Wednesday, 10 July 2013

The Secret Diary of Adrian Mole aged 13 ¾ - M's Classics Review

The Secret Diary of Adrian Mole aged 13 ¾  by Sue Townsend
Reviewed by M - especially for our Classics Club Challenge

The Secret Diary of Adrian Mole aged 13 ¾ has followed me around for years but I’d never read it. Having achieved what seems like cult status, I popped it onto our Classics Club reading list and I thought a humorous read for our 24 hour readathon would be good. So I bought a copy (the 30th anniversary edition) and I’ve read it.

It’s written in diary form and we get to hear all the ins and outs of Adrian Mole as he enters his teenage years in 1980s Britain. Did I like it? Not especially and nowhere near as much as I'd wanted. Did it make me laugh out loud? Yes, but not as much as I wanted it too. I wanted it to make me laugh so that tears rolled down my cheeks. It didn’t do this. For other people it might (and has!). Bit of a let down for me.....but my initial expectations were very high.

Would I recommend it to anyone else I know? My expressive face is screwing up and twisting all over the place in answer to that. Probably not. Depends on who you are and what you want. If you want to read something that defies political correctness - probably (some of the honesty is one of its strengths). If you want something that’s funny – perhaps: there are lots of funny bits but it felt like the sort of humour you find in stand up comedies or sitcoms – a bit stilted and obviously placed. Lots of one liners (for me, one of its weaknesses). 

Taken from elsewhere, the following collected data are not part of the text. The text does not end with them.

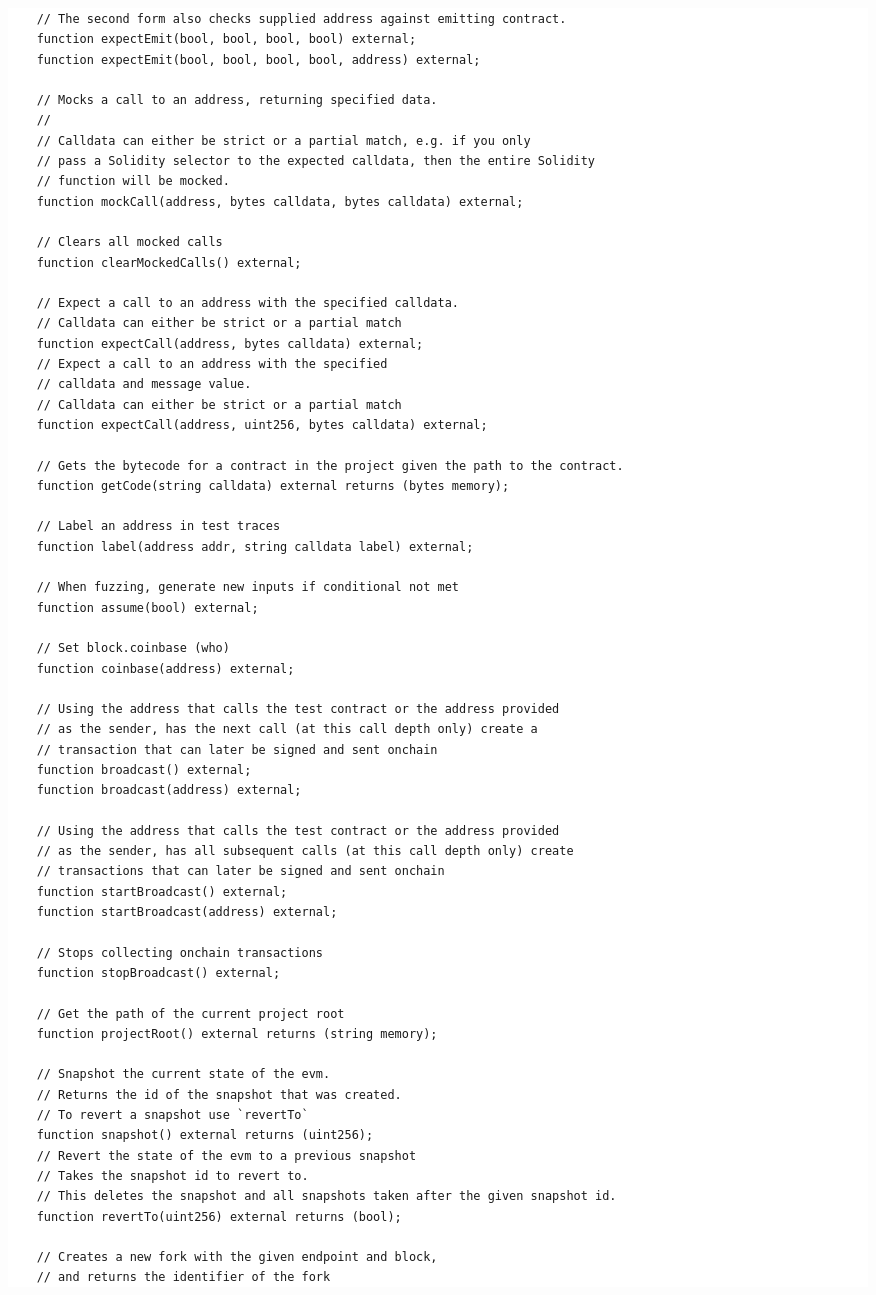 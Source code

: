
 ```solidity
    // The second form also checks supplied address against emitting contract.
    function expectEmit(bool, bool, bool, bool) external;
    function expectEmit(bool, bool, bool, bool, address) external;

    // Mocks a call to an address, returning specified data.
    //
    // Calldata can either be strict or a partial match, e.g. if you only
    // pass a Solidity selector to the expected calldata, then the entire Solidity
    // function will be mocked.
    function mockCall(address, bytes calldata, bytes calldata) external;

    // Clears all mocked calls
    function clearMockedCalls() external;

    // Expect a call to an address with the specified calldata.
    // Calldata can either be strict or a partial match
    function expectCall(address, bytes calldata) external;
    // Expect a call to an address with the specified
    // calldata and message value.
    // Calldata can either be strict or a partial match
    function expectCall(address, uint256, bytes calldata) external;

    // Gets the bytecode for a contract in the project given the path to the contract.
    function getCode(string calldata) external returns (bytes memory);

    // Label an address in test traces
    function label(address addr, string calldata label) external;

    // When fuzzing, generate new inputs if conditional not met
    function assume(bool) external;

    // Set block.coinbase (who)
    function coinbase(address) external;

    // Using the address that calls the test contract or the address provided
    // as the sender, has the next call (at this call depth only) create a
    // transaction that can later be signed and sent onchain
    function broadcast() external;
    function broadcast(address) external;

    // Using the address that calls the test contract or the address provided
    // as the sender, has all subsequent calls (at this call depth only) create
    // transactions that can later be signed and sent onchain
    function startBroadcast() external;
    function startBroadcast(address) external;

    // Stops collecting onchain transactions
    function stopBroadcast() external;

    // Get the path of the current project root
    function projectRoot() external returns (string memory);

    // Snapshot the current state of the evm.
    // Returns the id of the snapshot that was created.
    // To revert a snapshot use `revertTo`
    function snapshot() external returns (uint256);
    // Revert the state of the evm to a previous snapshot
    // Takes the snapshot id to revert to.
    // This deletes the snapshot and all snapshots taken after the given snapshot id.
    function revertTo(uint256) external returns (bool);

    // Creates a new fork with the given endpoint and block,
    // and returns the identifier of the fork
```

I’m sure a teacher tried to read this novel to us in primary school – but we didn’t live in Britain. I didn’t ‘get it’ back then and now I think I understand why. At heart, it’s a satire and like so many satires, it is very idiosyncratic. I often find satires too self-indulgent. If you’re researching British 1980s or lived through it, maybe you should read it. You might like it a lot more than I did.

Characterwise, I’m not sure I especially liked Adrian Mole. Apparently, he’s supposed to be an endearing character. For me, he wasn’t. There was too much about him that was unbelievable. For example, he’s a real hypochondriac; I’ve never met anyone who gets house calls from doctors so much - especially for spots! Also, the situation with Adrian visiting the old man Bert: I don’t think Adrian would have behaved that way – I think he’d have told the school and handed the responsibility of Bert back to them. I also think he was made out to be older than he actually was. His ‘voice’ sounded like an adult’s not a young teen's. This, along with the political satire and the one liners, suggested a lot of authorial presence.

Would I read the next book in the Adrian Mole series? No. It wasn't really my cup of tea - but then, I don't really like tea either!

Verdict: A classic? I’m on the fence. I don’t think it scores highly on many points of literary merit (what those are, of course, is always in debate) but I think it might be a classic example of humorous fiction that points political fingers at 1980s Britain. In this sense, it could go down as classic or cult. In the sense of it being passed on to generations of readers, it looks like some readers already do  this. After all, I found it on the shelves of two small local bookshops thirty-one years after its original publication! But, I don’t think I’m going to be one of those readers.

Publication details:
First published 1982
This copy: 2012, Penguin, London, paperback, my own copy that I bought (wish I'd borrowed it from the library!).